START Dataset excerpts
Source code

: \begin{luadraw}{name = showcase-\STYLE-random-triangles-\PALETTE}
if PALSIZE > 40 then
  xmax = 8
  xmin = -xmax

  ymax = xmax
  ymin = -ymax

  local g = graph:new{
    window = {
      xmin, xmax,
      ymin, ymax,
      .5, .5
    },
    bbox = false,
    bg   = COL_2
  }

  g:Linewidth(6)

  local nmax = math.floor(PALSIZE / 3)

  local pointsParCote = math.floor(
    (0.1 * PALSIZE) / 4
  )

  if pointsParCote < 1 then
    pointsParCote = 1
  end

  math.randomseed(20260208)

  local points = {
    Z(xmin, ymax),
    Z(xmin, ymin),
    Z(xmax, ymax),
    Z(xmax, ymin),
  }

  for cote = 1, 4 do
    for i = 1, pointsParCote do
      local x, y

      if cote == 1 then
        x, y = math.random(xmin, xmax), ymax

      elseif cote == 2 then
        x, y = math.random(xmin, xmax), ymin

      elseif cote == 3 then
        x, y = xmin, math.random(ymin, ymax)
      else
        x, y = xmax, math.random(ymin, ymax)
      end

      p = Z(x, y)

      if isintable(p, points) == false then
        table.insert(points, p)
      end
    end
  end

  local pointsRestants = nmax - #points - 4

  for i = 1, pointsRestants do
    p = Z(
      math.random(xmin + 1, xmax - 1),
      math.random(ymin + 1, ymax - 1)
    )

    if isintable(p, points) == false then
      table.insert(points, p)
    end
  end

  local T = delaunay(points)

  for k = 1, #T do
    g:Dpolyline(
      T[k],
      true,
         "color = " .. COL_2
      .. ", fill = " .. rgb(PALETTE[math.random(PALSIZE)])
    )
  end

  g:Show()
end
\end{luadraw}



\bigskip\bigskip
END Dataset excerpts
Exercise> The answer must be the line containing "local T = delaunay(points)" and every line after it to the end of the data, each set down exactly.

Result>
  local T = delaunay(points)

  for k = 1, #T do
    g:Dpolyline(
      T[k],
      true,
         "color = " .. COL_2
      .. ", fill = " .. rgb(PALETTE[math.random(PALSIZE)])
    )
  end

  g:Show()
end
\end{luadraw}



\bigskip\bigskip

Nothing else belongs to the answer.